### INSTRUCTIONS TO FOLLOW
Repeat the entries exactly. Leave nothing out.

### GIVEN INFORMATION

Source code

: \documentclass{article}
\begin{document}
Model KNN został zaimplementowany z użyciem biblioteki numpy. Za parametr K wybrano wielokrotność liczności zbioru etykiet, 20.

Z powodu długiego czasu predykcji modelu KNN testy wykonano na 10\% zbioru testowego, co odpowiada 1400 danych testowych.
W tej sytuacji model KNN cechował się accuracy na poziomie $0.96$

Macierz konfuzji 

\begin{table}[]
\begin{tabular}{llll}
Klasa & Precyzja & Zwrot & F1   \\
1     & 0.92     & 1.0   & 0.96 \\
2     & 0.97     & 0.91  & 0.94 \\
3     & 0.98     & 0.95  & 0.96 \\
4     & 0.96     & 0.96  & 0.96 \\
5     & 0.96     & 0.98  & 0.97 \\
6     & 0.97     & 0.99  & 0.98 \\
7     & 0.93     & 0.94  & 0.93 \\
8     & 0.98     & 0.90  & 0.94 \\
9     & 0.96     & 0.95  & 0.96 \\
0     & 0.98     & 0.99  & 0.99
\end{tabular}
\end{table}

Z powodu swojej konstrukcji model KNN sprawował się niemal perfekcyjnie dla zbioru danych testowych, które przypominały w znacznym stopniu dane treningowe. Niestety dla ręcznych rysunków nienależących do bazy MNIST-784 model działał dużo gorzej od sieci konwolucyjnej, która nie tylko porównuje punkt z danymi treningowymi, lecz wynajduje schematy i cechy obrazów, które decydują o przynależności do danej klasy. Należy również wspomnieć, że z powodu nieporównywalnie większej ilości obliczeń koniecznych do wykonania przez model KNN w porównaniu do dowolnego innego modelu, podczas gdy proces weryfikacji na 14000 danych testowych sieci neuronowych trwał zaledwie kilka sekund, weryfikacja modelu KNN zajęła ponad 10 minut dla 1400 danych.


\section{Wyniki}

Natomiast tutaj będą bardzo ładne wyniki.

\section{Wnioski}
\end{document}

### OUTPUT
Source code

: \documentclass{article}
\begin{document}
Model KNN został zaimplementowany z użyciem biblioteki numpy. Za parametr K wybrano wielokrotność liczności zbioru etykiet, 20.

Z powodu długiego czasu predykcji modelu KNN testy wykonano na 10\% zbioru testowego, co odpowiada 1400 danych testowych.
W tej sytuacji model KNN cechował się accuracy na poziomie $0.96$

Macierz konfuzji 

\begin{table}[]
\begin{tabular}{llll}
Klasa & Precyzja & Zwrot & F1   \\
1     & 0.92     & 1.0   & 0.96 \\
2     & 0.97     & 0.91  & 0.94 \\
3     & 0.98     & 0.95  & 0.96 \\
4     & 0.96     & 0.96  & 0.96 \\
5     & 0.96     & 0.98  & 0.97 \\
6     & 0.97     & 0.99  & 0.98 \\
7     & 0.93     & 0.94  & 0.93 \\
8     & 0.98     & 0.90  & 0.94 \\
9     & 0.96     & 0.95  & 0.96 \\
0     & 0.98     & 0.99  & 0.99
\end{tabular}
\end{table}

Z powodu swojej konstrukcji model KNN sprawował się niemal perfekcyjnie dla zbioru danych testowych, które przypominały w znacznym stopniu dane treningowe. Niestety dla ręcznych rysunków nienależących do bazy MNIST-784 model działał dużo gorzej od sieci konwolucyjnej, która nie tylko porównuje punkt z danymi treningowymi, lecz wynajduje schematy i cechy obrazów, które decydują o przynależności do danej klasy. Należy również wspomnieć, że z powodu nieporównywalnie większej ilości obliczeń koniecznych do wykonania przez model KNN w porównaniu do dowolnego innego modelu, podczas gdy proces weryfikacji na 14000 danych testowych sieci neuronowych trwał zaledwie kilka sekund, weryfikacja modelu KNN zajęła ponad 10 minut dla 1400 danych.


\section{Wyniki}

Natomiast tutaj będą bardzo ładne wyniki.

\section{Wnioski}
\end{document}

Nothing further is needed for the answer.